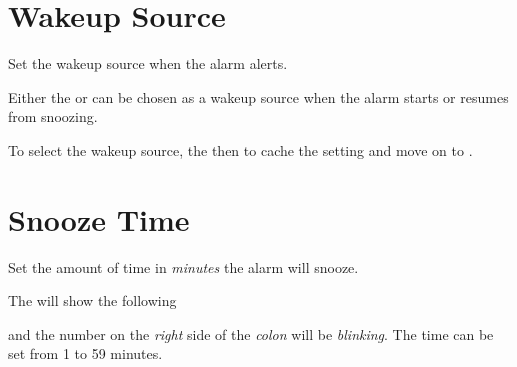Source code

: \section{Wakeup Source} 

Set the wakeup source when the alarm alerts.

\par\medskip

Either the  or  can be chosen as a wakeup source when the alarm
starts or resumes from snoozing. 


To select the wakeup source,  the  then 
to cache the setting and move on to .


\section{Snooze Time} 

Set the amount of time in \textit{minutes} the alarm will snooze.

\par\medskip

The  will show the following


and the number on the \textit{right} side of the \textit{colon} will be
\textit{blinking}.  The time can be set from \num{1} to \num{59} minutes.

\par\medskip

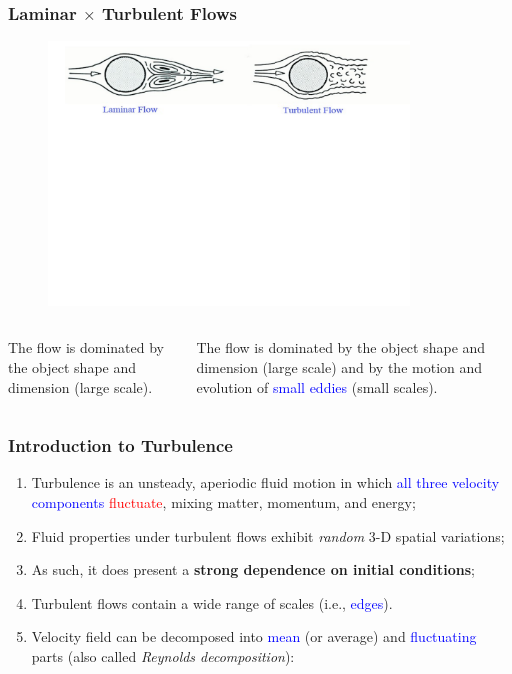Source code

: \documentclass[10pt,compress]{beamer}
\newcommand{\red}{\textcolor{red}}
\newcommand{\blue}{\textcolor{blue}}
\begin{document}
\begin{frame}
 \frametitle{Laminar $\times$ Turbulent Flows}
   \begin{figure}%
    \begin{center}
     \includegraphics[width=9.cm, height=7cm, clip]{./Figs/Transition2Turbulence2b}
    \end{center}
   \end{figure}    
  \vspace{-5cm}
  \begin{columns}
    \begin{column}[l]{0.5\linewidth}
        The flow is dominated by the object shape and dimension (large scale).
    \end{column}
    \begin{column}[l]{0.5\linewidth}
      The flow is dominated by the object shape and dimension (large scale) and by the motion and evolution of \blue{small eddies} (small scales).
    \end{column}
  \end{columns}

\end{frame}


\begin{frame}
 \frametitle{Introduction to Turbulence}
   \begin{enumerate}
      \item<1-> Turbulence is an unsteady, aperiodic fluid motion in which \blue{all three velocity components} \red{fluctuate}, mixing matter, momentum, and energy;
      \item<1-> Fluid properties under turbulent flows exhibit {\it random} 3-D spatial variations;
      \item<1-> As such, it does present a {\bf strong dependence on initial conditions};
      \item<1-> Turbulent flows contain a wide range of scales (i.e., \blue{edges}).
      \item<2-> Velocity field can be decomposed into \blue{mean} (or average) and \blue{fluctuating} parts (also called {\it Reynolds decomposition}):
   \end{enumerate}
\end{frame}
\end{document}

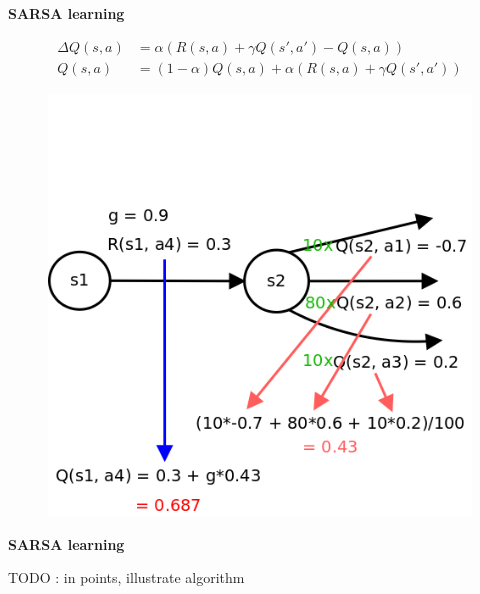 \documentclass[xcolor=dvipsnames]{beamer}
\begin{document}
\begin{frame}{\bf SARSA learning}

\begin{align*}
\Delta Q(s, a) &= \alpha(R(s, a) + \gamma Q(s', a') - Q(s, a)) \\
Q(s, a) &= (1-\alpha)Q(s, a) + \alpha(R(s, a) + \gamma Q(s', a'))
\end{align*}

\begin{figure}
  \includegraphics[scale=0.23]{../../diagrams/sarsa_learning_detail.png}
\end{figure}

\end{frame}



\begin{frame}{\bf SARSA learning}

TODO : in points, illustrate algorithm

\end{frame}
\end{document}
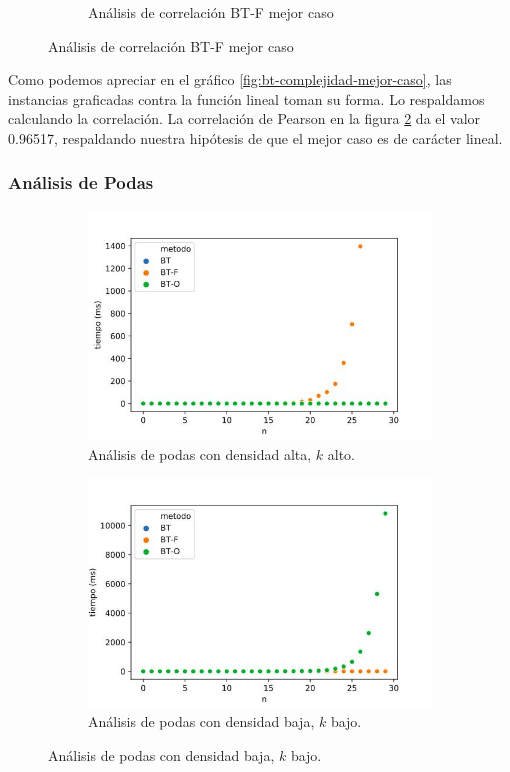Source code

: \documentclass[10pt,a4paper]{article}
\begin{document}
\begin{figure}[h!]
\begin{subfigure}{0.4\linewidth}
		\caption{Análisis de correlación BT-F mejor caso}
		\label{fig:bt-correlacion-mejor-caso}
\end{subfigure}
\end{figure}
\newline
Como podemos apreciar en el gráfico \ref{fig:bt-complejidad-mejor-caso}, las instancias graficadas contra la función lineal toman su forma. Lo respaldamos calculando la correlación.
La correlación de Pearson en la figura \ref{fig:bt-correlacion-mejor-caso} da el valor 0.96517, respaldando nuestra hipótesis de que el mejor caso es de carácter lineal.
\subsubsection{Análisis de Podas}
\begin{figure}[h!]
	\centering
	\begin{subfigure}{0.45\linewidth}
		\centering
		\includegraphics[scale=0.3]{img/bt-podas-alta.jpg}
		\caption{Análisis de podas con densidad alta, $k$ alto.}
		\label{fig:bt-poda-alto}
	\end{subfigure}
	\begin{subfigure}{0.45\linewidth}
		\centering
		\includegraphics[scale=0.3]{img/bt-podas-baja.jpg}
		\caption{Análisis de podas con densidad baja, $k$ bajo.}
		\label{fig:bt-poda-bajo}
	\end{subfigure}
	\label{fig:exp-bt-podas}
\end{figure}
\end{document}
# # # # #
- [Directions]: Copy out nothing but the lines from the beginning of the records through the one that contains "The time can". Skip the pictures.

- [Written reply]:
Source code

: \section{Wakeup Source} 

Set the wakeup source when the alarm alerts.

\par\medskip

Either the  or  can be chosen as a wakeup source when the alarm
starts or resumes from snoozing. 


To select the wakeup source,  the  then 
to cache the setting and move on to .


\section{Snooze Time} 

Set the amount of time in \textit{minutes} the alarm will snooze.

\par\medskip

The  will show the following


and the number on the \textit{right} side of the \textit{colon} will be
\textit{blinking}.  The time can be set from \num{1} to \num{59} minutes.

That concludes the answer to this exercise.